Charges filed against four former Los Angeles County social workers brought a measure of relief Thursday to a relative and friend of 8-year-old Gabriel Fernandez, whose torture and death led to an overhaul of the county Department of Children and Family Services.
“It’s been three long years,” Gabriel’s cousin, Emily Carranza, said. “May 24th will be the third anniversary of Gabriel’s death. And I want these four social workers to be an example to all other social workers out there that are not taking their job seriously, saving the children and doing their job, that if they continue to neglect their work, that they also will be prosecuted as well.
“They took an oath to save the children, to protect them from their abusers and it’s time for them to step up and start doing this,” she said.
Social workers Stefanie Rodriguez, 30, and Patricia Clement, 65, and supervisors Kevin Bom, 36, and Gregory Merritt, 60, were each charged March 28 with felony child abuse and falsifying public records, according to the District Attorney’s Office.
The charges stem from Gabriel’s May 24, 2013, death.
According to police and prosecutors, Gabriel was a long-time abuse victim. When he died, he had a fractured skull, broken ribs and burns over his body, prosecutors said.
The boy’s mother, Pearl Fernandez, and then-boyfriend, Isauro Aguirre, are facing a capital murder charge stemming from Gabriel’s death.
The case sparked a firestorm of criticism of the county Department of Children and Family Services over reports that the boy and his mother were repeatedly visited by social workers in response to abuse allegations, but the boy was never removed from the home.

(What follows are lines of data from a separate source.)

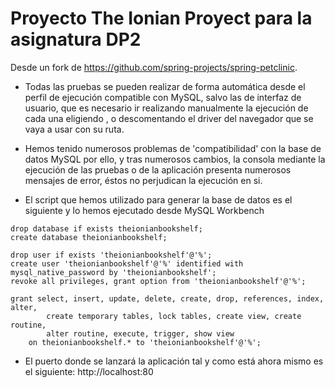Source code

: # Proyecto The Ionian Proyect para la asignatura DP2

Desde un fork de https://github.com/spring-projects/spring-petclinic. 

 - Todas las pruebas se pueden realizar de forma automática desde el perfil de ejecución compatible con MySQL, salvo las de interfaz de usuario, que es necesario ir realizando manualmente la ejecución de cada una eligiendo , o descomentando el driver del navegador que se vaya a usar con su ruta.
 
 - Hemos tenido numerosos problemas de 'compatibilidad' con la base de datos MySQL por ello, y tras numerosos cambios, la consola mediante la ejecución de las pruebas o de la aplicación presenta numerosos mensajes de error, éstos no perjudican la ejecución en si.
 
 - El script que hemos utilizado para generar la base de datos es el siguiente y lo hemos ejecutado desde MySQL Workbench
```
drop database if exists theionianbookshelf;
create database theionianbookshelf;

drop user if exists 'theionianbookshelf'@'%';
create user 'theionianbookshelf'@'%' identified with mysql_native_password by 'theionianbookshelf';
revoke all privileges, grant option from 'theionianbookshelf'@'%';

grant select, insert, update, delete, create, drop, references, index, alter, 
        create temporary tables, lock tables, create view, create routine, 
        alter routine, execute, trigger, show view
    on theionianbookshelf.* to 'theionianbookshelf'@'%';
```

- El puerto donde se lanzará la aplicación tal y como está ahora mismo es el siguiente: http://localhost:80
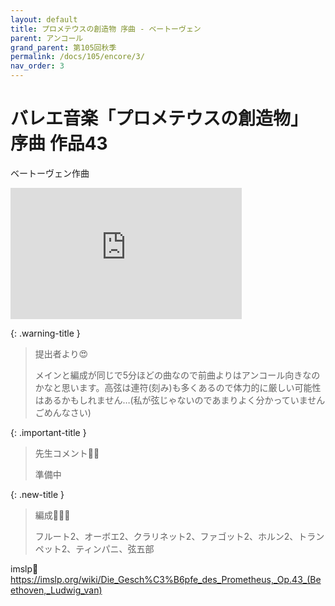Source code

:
 ```yaml
---
layout: default
title: プロメテウスの創造物 序曲 - ベートーヴェン
parent: アンコール
grand_parent: 第105回秋季
permalink: /docs/105/encore/3/
nav_order: 3
---
```


# バレエ音楽「プロメテウスの創造物」 序曲 作品43

ベートーヴェン作曲

<iframe width="370" height="210" src="https://www.youtube.com/embed/uDeRy9ZvhZ8?si=j5xSXleflzuJWYNi" title="YouTube video player" frameborder="0" allow="accelerometer; autoplay; clipboard-write; encrypted-media; gyroscope; picture-in-picture; web-share" referrerpolicy="strict-origin-when-cross-origin" allowfullscreen></iframe>

{: .warning-title }
> 提出者より😍
>
> メインと編成が同じで5分ほどの曲なので前曲よりはアンコール向きなのかなと思います。高弦は連符(刻み)も多くあるので体力的に厳しい可能性はあるかもしれません…(私が弦じゃないのであまりよく分かっていませんごめんなさい)

{: .important-title }
> 先生コメント🤵‍♂️
>
> 準備中

{: .new-title }
> 編成🎻🎺🥁
>
> フルート2、オーボエ2、クラリネット2、ファゴット2、ホルン2、トランペット2、ティンパニ、弦五部

imslp🎼
<a href="https://imslp.org/wiki/Die_Gesch%C3%B6pfe_des_Prometheus,_Op.43_(Beethoven,_Ludwig_van)">https://imslp.org/wiki/Die_Gesch%C3%B6pfe_des_Prometheus,_Op.43_(Beethoven,_Ludwig_van)</a>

Carranza is a co-founder of a group called Gabriel’s Justice that was created to call for changes in the social work and child welfare systems in light of the boy’s death.
“This is what Gabriel’s Justice is about. We’re fighting to save children and to fight against child abuse,” she said.
Amanda Nevarez, a family friend and co-founder of Gabriel’s Justice, said the social workers handling the case felt “they were above the law somehow and untouchable.” “You’re not above the law,” she said. “Just because you’re a county worker, just because you’re in a union doesn’t mean you can deliberately not do your job and cause harm, especially the kind of harm that was caused to Gabriel.”